Stochastic Semantics and Statistical Model Checking for Networks of Priced Timed Automata

This paper presents an in-depth paper on stochastic semantics and statistical model checking (SMC) tailored for Networks of Priced Timed Automata (NPTA). The work describes the formulation of stochastic semantics for NPTA, extending the timed automata framework with probabilistic elements that promote race conditions between components. This allows for refined performance analysis in real-time systems, providing probabilistic guarantees for time- and cost-bounded properties, unlike the traditional analysis limited to worst-case scenarios.
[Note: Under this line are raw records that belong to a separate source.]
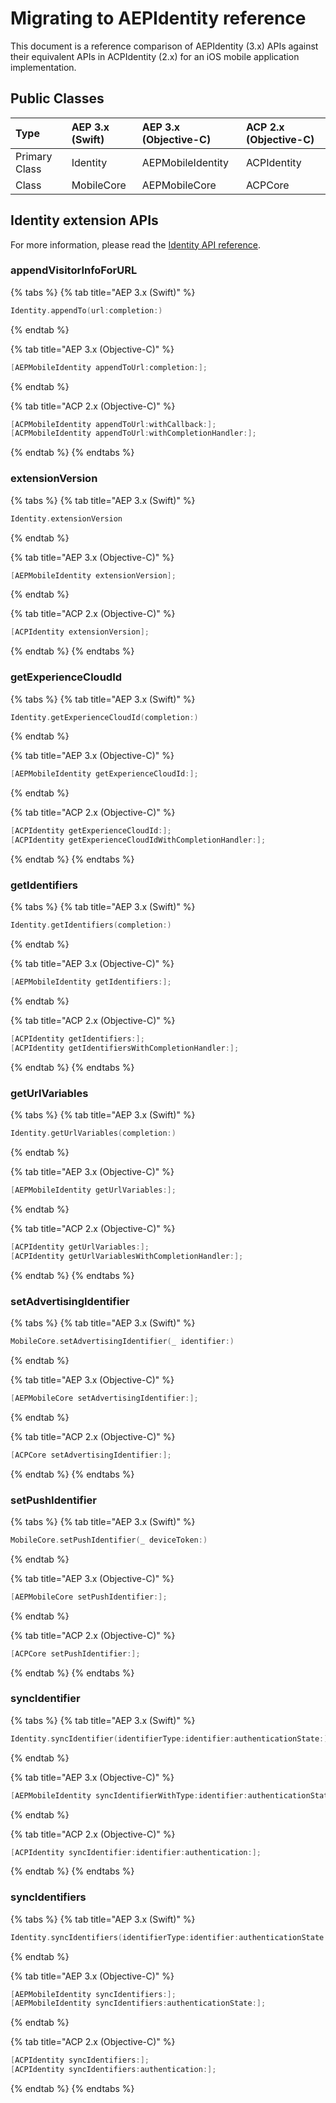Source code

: # Migrating to AEPIdentity reference

This document is a reference comparison of AEPIdentity (3.x) APIs against their equivalent APIs in ACPIdentity (2.x) for an iOS mobile application implementation.

## Public Classes

| Type | AEP 3.x (Swift) | AEP 3.x (Objective-C) | ACP 2.x (Objective-C) |
| :--- | :--- | :--- | :--- |
| Primary Class | Identity | AEPMobileIdentity | ACPIdentity |
| Class | MobileCore | AEPMobileCore | ACPCore |

## Identity extension APIs

For more information, please read the [Identity API reference](identity-api-reference.md).

### appendVisitorInfoForURL

{% tabs %}
{% tab title="AEP 3.x (Swift)" %}

```swift
Identity.appendTo(url:completion:)
```

{% endtab %}

{% tab title="AEP 3.x (Objective-C)" %}

```objectivec
[AEPMobileIdentity appendToUrl:completion:];
```

{% endtab %}

{% tab title="ACP 2.x (Objective-C)" %}

```objectivec
[ACPMobileIdentity appendToUrl:withCallback:];
[ACPMobileIdentity appendToUrl:withCompletionHandler:];
```

{% endtab %}
{% endtabs %}

### extensionVersion

{% tabs %}
{% tab title="AEP 3.x (Swift)" %}
```swift
Identity.extensionVersion
```
{% endtab %}

{% tab title="AEP 3.x (Objective-C)" %}
```objectivec
[AEPMobileIdentity extensionVersion];
```
{% endtab %}

{% tab title="ACP 2.x (Objective-C)" %}
```objectivec
[ACPIdentity extensionVersion];
```
{% endtab %}
{% endtabs %}

### getExperienceCloudId

{% tabs %}
{% tab title="AEP 3.x (Swift)" %}
```swift
Identity.getExperienceCloudId(completion:)
```
{% endtab %}

{% tab title="AEP 3.x (Objective-C)" %}
```objectivec
[AEPMobileIdentity getExperienceCloudId:];
```
{% endtab %}

{% tab title="ACP 2.x (Objective-C)" %}
```objectivec
[ACPIdentity getExperienceCloudId:];
[ACPIdentity getExperienceCloudIdWithCompletionHandler:];
```
{% endtab %}
{% endtabs %}

### getIdentifiers

{% tabs %}
{% tab title="AEP 3.x (Swift)" %}
```swift
Identity.getIdentifiers(completion:)
```
{% endtab %}

{% tab title="AEP 3.x (Objective-C)" %}
```objectivec
[AEPMobileIdentity getIdentifiers:];
```
{% endtab %}

{% tab title="ACP 2.x (Objective-C)" %}
```objectivec
[ACPIdentity getIdentifiers:];
[ACPIdentity getIdentifiersWithCompletionHandler:];
```
{% endtab %}
{% endtabs %}

### getUrlVariables

{% tabs %}
{% tab title="AEP 3.x (Swift)" %}
```swift
Identity.getUrlVariables(completion:)
```
{% endtab %}

{% tab title="AEP 3.x (Objective-C)" %}
```objectivec
[AEPMobileIdentity getUrlVariables:];
```
{% endtab %}

{% tab title="ACP 2.x (Objective-C)" %}
```objectivec
[ACPIdentity getUrlVariables:];
[ACPIdentity getUrlVariablesWithCompletionHandler:];
```
{% endtab %}
{% endtabs %}

### setAdvertisingIdentifier

{% tabs %}
{% tab title="AEP 3.x (Swift)" %}
```swift
MobileCore.setAdvertisingIdentifier(_ identifier:)
```
{% endtab %}

{% tab title="AEP 3.x (Objective-C)" %}
```objectivec
[AEPMobileCore setAdvertisingIdentifier:];
```
{% endtab %}

{% tab title="ACP 2.x (Objective-C)" %}
```objectivec
[ACPCore setAdvertisingIdentifier:];
```
{% endtab %}
{% endtabs %}

### setPushIdentifier

{% tabs %}
{% tab title="AEP 3.x (Swift)" %}
```swift
MobileCore.setPushIdentifier(_ deviceToken:)
```
{% endtab %}

{% tab title="AEP 3.x (Objective-C)" %}
```objectivec
[AEPMobileCore setPushIdentifier:];
```
{% endtab %}

{% tab title="ACP 2.x (Objective-C)" %}
```objectivec
[ACPCore setPushIdentifier:];
```
{% endtab %}
{% endtabs %}

### syncIdentifier

{% tabs %}
{% tab title="AEP 3.x (Swift)" %}
```swift
Identity.syncIdentifier(identifierType:identifier:authenticationState:)
```
{% endtab %}

{% tab title="AEP 3.x (Objective-C)" %}
```objectivec
[AEPMobileIdentity syncIdentifierWithType:identifier:authenticationState:];
```
{% endtab %}

{% tab title="ACP 2.x (Objective-C)" %}
```objectivec
[ACPIdentity syncIdentifier:identifier:authentication:];
```
{% endtab %}
{% endtabs %}

### syncIdentifiers

{% tabs %}
{% tab title="AEP 3.x (Swift)" %}
```swift
Identity.syncIdentifiers(identifierType:identifier:authenticationState:)
```
{% endtab %}

{% tab title="AEP 3.x (Objective-C)" %}
```objectivec
[AEPMobileIdentity syncIdentifiers:];
[AEPMobileIdentity syncIdentifiers:authenticationState:];
```
{% endtab %}

{% tab title="ACP 2.x (Objective-C)" %}
```objectivec
[ACPIdentity syncIdentifiers:];
[ACPIdentity syncIdentifiers:authentication:];
```
{% endtab %}
{% endtabs %}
The paper introduces three main contributions:

  1. Stochastic Semantics of NPTA: The paper elaborates a stochastic semantics for NPTA which operates on the premise of race conditions among automata components. This approach manages the transition behavior of multiple automata within a network where actions are triggered based on minimal delay constraints determined probabilistically. This semantics allows for the exploration of complex stochastic behaviors generated from relatively simple assumptions applied individually to components.
  2. Application of Statistical Model Checking: The authors integrate SMC techniques to evaluate the correctness of non-nested Probabilistic Weighted Computation Tree Logic (PWCTL) properties within NPTA, boosting confidence in results through independent simulations. The SMC implementation adapts classical algorithms with additional capacity for comparing performance properties in parametric settings, thereby addressing the computation cost issue inherent in exhaustive state-space exploration methods.
  3. Tools and Case Studies: Lastly, the paper details the implementation of these stochastic semantics and SMC techniques on Uppaal, facilitating enhanced modeling capabilities. Several case studies, such as train-gate scheduling and job-shop problems modeled via Duration Probabilistic Automata (DPA), demonstrate the practical applications and performance benefits of the methods proposed.
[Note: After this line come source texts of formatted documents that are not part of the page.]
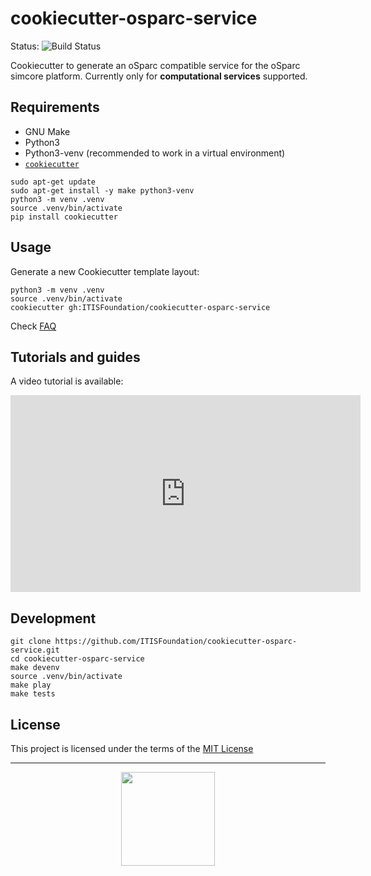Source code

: # cookiecutter-osparc-service

Status: ![Build Status](https://github.com/ITISFoundation/cookiecutter-osparc-service/workflows/Github-CI%20Push/PR/badge.svg)

Cookiecutter to generate an oSparc compatible service for the oSparc simcore platform. Currently only for **computational services** supported.


## Requirements
- GNU Make
- Python3
- Python3-venv (recommended to work in a virtual environment)
- [``cookiecutter``](https://python-package-generator.readthedocs.io/en/master/)

```console
sudo apt-get update
sudo apt-get install -y make python3-venv
python3 -m venv .venv
source .venv/bin/activate
pip install cookiecutter
```

## Usage

Generate a new Cookiecutter template layout:
```console
python3 -m venv .venv
source .venv/bin/activate
cookiecutter gh:ITISFoundation/cookiecutter-osparc-service
```

Check [FAQ](./FAQ.md)

## Tutorials and guides
A video tutorial is available:
<iframe width="560" height="315" src="https://www.youtube.com/embed/yoKXHMQcs1Y?si=prc4N6bP01I0unax" title="YouTube video player" frameborder="0" allow="accelerometer; autoplay; clipboard-write; encrypted-media; gyroscope; picture-in-picture; web-share" allowfullscreen></iframe>

## Development

```console
git clone https://github.com/ITISFoundation/cookiecutter-osparc-service.git
cd cookiecutter-osparc-service
make devenv
source .venv/bin/activate
make play
make tests
```

## License

This project is licensed under the terms of the [MIT License](/LICENSE)


---

<p align="center">
<img src="https://forthebadge.com/images/badges/built-with-love.svg" width="150">
</p>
Numerical Results and Claims

The paper makes several strong numerical claims demonstrating the efficacy of its approach. For instance, the probability assessments for properties in automata networks show significant differences compared to classical semantics. This variability underscores the benefits of the probabilistic aspect when assessing real-time properties, allowing practitioners to distinguish systems beyond worst-case analysis.

Implications and Future Considerations

The implications of this research are twofold: theoretical, in terms of advancing the understanding of stochastic behaviors in timed automata networks; and practical, enhancing tools like Uppaal to efficiently verify complex real-time systems. The enriched stochastic semantics may afford improvements in the design and verification efficiency of embedded systems, particularly when evaluating performance and dependability.
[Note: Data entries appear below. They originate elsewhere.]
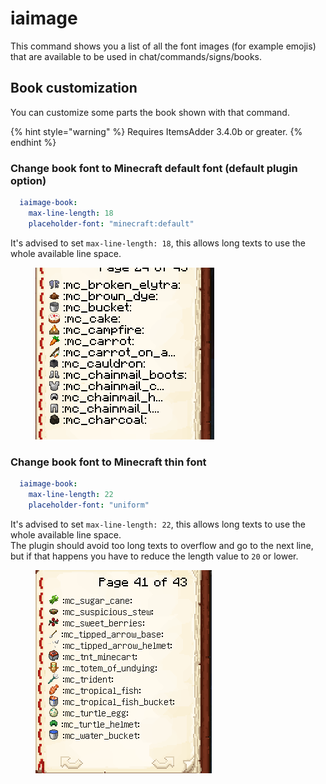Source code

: # iaimage

This command shows you a list of all the font images (for example emojis) that are available to be used in chat/commands/signs/books.

## Book customization

You can customize some parts the book shown with that command.

{% hint style="warning" %}
Requires ItemsAdder 3.4.0b or greater.
{% endhint %}

### Change book font to Minecraft default font (default plugin option)

```yaml
  iaimage-book:
    max-line-length: 18
    placeholder-font: "minecraft:default"
```

It's advised to set `max-line-length: 18`, this allows long texts to use the whole available line space.

<figure><img src="../../.gitbook/assets/iaimage_book_1.png" alt=""><figcaption></figcaption></figure>

### Change book font to Minecraft thin font

```yaml
  iaimage-book:
    max-line-length: 22
    placeholder-font: "uniform"
```

It's advised to set `max-line-length: 22`, this allows long texts to use the whole available line space.\
The plugin should avoid too long texts to overflow and go to the next line, but if that happens you have to reduce the length value to `20` or lower.

<figure><img src="../../.gitbook/assets/iaimage_book_2.png" alt=""><figcaption></figcaption></figure>


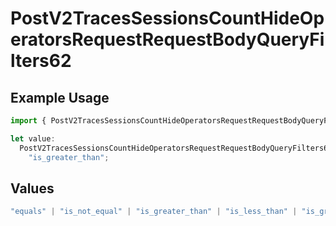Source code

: # PostV2TracesSessionsCountHideOperatorsRequestRequestBodyQueryFilters62

## Example Usage

```typescript
import { PostV2TracesSessionsCountHideOperatorsRequestRequestBodyQueryFilters62 } from "@orq-ai/node/models/operations";

let value:
  PostV2TracesSessionsCountHideOperatorsRequestRequestBodyQueryFilters62 =
    "is_greater_than";
```

## Values

```typescript
"equals" | "is_not_equal" | "is_greater_than" | "is_less_than" | "is_greater_than_or_equal_to" | "is_less_than_or_equal_to" | "is_between" | "is_empty" | "is_not_empty"
```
Looking forward, the paper suggests several avenues for future work including incorporation of Bayesian techniques or rare-event strategies to further optimize SMC. There is potential for extending SMC properties to encompass more elaborate systems, including those defined in black-box models and exploiting the Bayesian inference. Additionally, tackling efficiency enhancements in existing verification methodologies to manage larger models could drive further developments in this research domain.

The paper's contributions provide insightful groundwork for the extrapolation of timed automata into probabilistic and stochastic realms, thereby fostering deeper exploration in model checking methodologies, potentially impacting a broad array of real-time system applications.